PROMPT: From the line with "4 ; email (1): jakob.harden@tugraz.at" to the final line of the records, reproduce every line exactly and only those lines.
+++ PROVIDED DATA
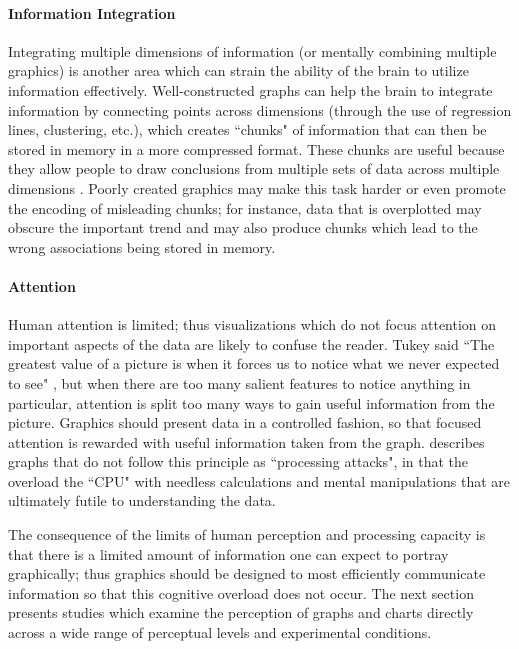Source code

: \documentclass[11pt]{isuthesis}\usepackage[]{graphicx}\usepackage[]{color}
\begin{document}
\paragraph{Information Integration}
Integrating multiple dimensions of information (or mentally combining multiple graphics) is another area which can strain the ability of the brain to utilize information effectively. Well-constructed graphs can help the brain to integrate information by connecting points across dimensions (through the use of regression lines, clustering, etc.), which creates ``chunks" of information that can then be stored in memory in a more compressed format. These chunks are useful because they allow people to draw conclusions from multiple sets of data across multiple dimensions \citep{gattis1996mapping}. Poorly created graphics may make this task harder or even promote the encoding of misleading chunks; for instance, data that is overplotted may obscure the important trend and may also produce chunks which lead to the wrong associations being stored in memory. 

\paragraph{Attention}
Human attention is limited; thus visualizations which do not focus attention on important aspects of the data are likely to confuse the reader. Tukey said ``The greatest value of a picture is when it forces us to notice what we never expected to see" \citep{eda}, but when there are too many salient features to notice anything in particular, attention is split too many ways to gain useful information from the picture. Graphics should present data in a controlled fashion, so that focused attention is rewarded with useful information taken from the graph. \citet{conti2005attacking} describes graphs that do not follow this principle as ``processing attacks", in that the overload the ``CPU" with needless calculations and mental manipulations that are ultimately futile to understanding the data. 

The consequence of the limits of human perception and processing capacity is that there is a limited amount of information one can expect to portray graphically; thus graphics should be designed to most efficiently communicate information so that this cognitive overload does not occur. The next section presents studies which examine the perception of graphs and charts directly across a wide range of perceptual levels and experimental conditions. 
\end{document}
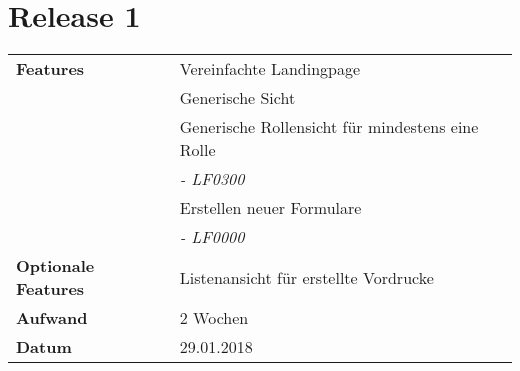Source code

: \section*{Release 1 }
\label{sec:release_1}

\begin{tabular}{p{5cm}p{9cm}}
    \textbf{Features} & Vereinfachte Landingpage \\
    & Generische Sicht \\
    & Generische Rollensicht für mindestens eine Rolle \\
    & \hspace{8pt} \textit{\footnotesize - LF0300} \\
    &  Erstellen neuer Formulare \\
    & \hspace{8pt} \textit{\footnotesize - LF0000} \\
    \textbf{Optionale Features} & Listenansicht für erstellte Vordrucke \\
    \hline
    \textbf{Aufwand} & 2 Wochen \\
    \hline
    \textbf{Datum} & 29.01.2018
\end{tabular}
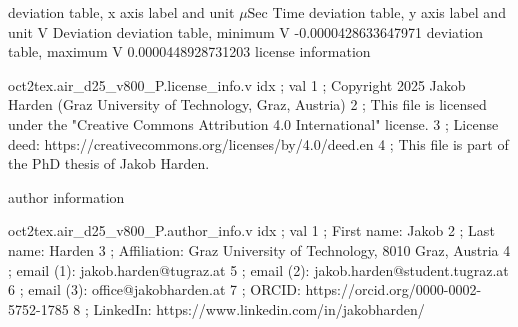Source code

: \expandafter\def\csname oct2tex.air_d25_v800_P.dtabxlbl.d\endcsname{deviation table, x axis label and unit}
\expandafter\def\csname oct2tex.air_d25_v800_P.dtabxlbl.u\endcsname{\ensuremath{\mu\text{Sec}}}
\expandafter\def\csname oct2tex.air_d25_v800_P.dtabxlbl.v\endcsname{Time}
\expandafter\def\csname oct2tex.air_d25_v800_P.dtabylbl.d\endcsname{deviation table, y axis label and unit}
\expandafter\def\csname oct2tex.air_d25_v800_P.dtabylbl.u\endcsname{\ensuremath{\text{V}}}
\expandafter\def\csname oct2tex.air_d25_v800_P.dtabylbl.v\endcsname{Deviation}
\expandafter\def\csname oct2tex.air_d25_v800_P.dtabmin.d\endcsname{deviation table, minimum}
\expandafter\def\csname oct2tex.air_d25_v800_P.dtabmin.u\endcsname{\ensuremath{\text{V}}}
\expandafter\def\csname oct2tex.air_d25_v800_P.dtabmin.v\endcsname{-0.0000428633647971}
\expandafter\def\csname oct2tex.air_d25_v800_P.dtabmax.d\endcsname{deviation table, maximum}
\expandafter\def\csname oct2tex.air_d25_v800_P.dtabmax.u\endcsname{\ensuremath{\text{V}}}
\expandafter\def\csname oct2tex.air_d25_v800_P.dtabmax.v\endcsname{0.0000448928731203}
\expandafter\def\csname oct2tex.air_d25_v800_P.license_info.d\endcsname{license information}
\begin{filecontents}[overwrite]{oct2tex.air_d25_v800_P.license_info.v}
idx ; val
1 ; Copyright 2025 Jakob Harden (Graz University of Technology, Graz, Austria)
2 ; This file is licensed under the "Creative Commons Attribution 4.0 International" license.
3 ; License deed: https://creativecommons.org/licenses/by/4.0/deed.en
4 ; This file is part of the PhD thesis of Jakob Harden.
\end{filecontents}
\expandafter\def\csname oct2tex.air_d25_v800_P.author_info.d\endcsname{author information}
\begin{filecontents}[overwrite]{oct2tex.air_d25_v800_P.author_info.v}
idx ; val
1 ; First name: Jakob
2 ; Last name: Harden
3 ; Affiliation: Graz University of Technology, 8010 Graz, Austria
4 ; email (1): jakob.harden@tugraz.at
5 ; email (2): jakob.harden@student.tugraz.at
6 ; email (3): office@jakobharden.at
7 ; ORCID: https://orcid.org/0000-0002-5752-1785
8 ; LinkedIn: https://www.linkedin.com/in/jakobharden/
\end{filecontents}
++++++
RESPONSE BELOW:
4 ; email (1): jakob.harden@tugraz.at
5 ; email (2): jakob.harden@student.tugraz.at
6 ; email (3): office@jakobharden.at
7 ; ORCID: https://orcid.org/0000-0002-5752-1785
8 ; LinkedIn: https://www.linkedin.com/in/jakobharden/
\end{filecontents}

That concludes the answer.